Depuis octobre dernier, ils sillonnent les cimetières israélites : "Les veilleurs de mémoire". Ils ont été choqués par les dernières profanations de tombes juives en Alsace, la dernière, c'était au début du mois de décembre au cimetière de Westhoffen dans le Bas-Rhin. Des croix gammées ont été tracées sur plus de 100 tombes. Certains habitants du département ont décidé de se mobiliser et de s’organiser pour prévenir ces actes.

D’un pas assuré, le regard vigilant, Sylvain et Thomas, père et fils, sillonnent les allées du cimetière israélite 2 fois par semaine.

"On est un peu les anges gardiens du cimetière, on regarde par rapport à notre dernière visite pour voir s’il n’y a rien qui a bougé, s’il n’y a rien d’anormal", explique Thomas. 

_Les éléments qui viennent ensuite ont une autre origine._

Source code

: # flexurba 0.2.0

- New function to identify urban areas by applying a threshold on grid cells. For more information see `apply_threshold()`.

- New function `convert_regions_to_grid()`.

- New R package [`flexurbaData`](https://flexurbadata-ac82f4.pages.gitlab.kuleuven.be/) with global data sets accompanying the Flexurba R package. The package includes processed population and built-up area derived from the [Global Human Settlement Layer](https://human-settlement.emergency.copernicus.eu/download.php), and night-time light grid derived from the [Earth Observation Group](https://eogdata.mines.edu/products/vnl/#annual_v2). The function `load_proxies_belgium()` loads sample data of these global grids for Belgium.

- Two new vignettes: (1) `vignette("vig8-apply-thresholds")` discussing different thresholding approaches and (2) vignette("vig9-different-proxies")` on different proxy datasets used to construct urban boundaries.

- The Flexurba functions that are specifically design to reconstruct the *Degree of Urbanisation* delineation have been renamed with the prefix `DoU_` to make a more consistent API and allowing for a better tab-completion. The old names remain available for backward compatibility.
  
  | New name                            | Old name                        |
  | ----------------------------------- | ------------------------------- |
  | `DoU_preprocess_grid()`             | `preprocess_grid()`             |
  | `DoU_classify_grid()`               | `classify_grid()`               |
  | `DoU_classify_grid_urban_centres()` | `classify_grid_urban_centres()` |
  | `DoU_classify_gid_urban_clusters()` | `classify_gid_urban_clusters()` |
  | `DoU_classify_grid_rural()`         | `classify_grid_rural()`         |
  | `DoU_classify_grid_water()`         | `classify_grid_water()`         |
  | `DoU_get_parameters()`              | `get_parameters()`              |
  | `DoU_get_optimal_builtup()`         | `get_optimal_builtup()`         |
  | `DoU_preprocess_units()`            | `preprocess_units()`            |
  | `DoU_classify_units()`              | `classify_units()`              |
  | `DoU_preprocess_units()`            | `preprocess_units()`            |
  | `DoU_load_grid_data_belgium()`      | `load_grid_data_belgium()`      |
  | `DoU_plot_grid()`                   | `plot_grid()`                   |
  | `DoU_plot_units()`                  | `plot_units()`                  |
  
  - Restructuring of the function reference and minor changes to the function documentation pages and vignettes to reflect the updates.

Ils sont "veilleurs de mémoire", chargés de signaler la moindre anomalie. Les champs de Sylvain, agriculteur bordent le cimetière et pour lui ce lieu est sacré. "Il faut laisser se reposer les morts. On ne touche pas aux sépultures", confie-t-il. 

Les familles rassurées

Une présence qui rassure dans ce dédale de 200 tombes, à l’écart des habitations. Au pied de l’une d’entre elles Ivan Geismar, une partie de sa famille est enterrée ici. "C’est un réconfort et surtout une peur parce qu’on n’habite pas sur place. C’est surveillé donc on peut dormir sur nos deux oreilles. On applaudit des deux mains, ils ont beaucoup de mérite", affirme-t-il. 

Vingt veilleurs de mémoire se partagent pour l’instant 8 cimetières du Haut-Rhin. Seul un bénévole est de confession juive. Un beau message d’espoir pour Laurent Schili, secrétaire général du consistoire israélite du Haut-Rhin en charge de cette initiative. 

"Ça illustre un rapprochement communautaire, un souci de l’autre aussi. Ils ont envie d’aider une communauté qui semble un peu en détresse par rapport à tous ces événements qui s’enchaînent. Et aussi pour montrer qu’on n’accepte pas de tels agissements", souligne-t-il. 

Un premier retour d’expérience sera organisé au mois de mars prochain.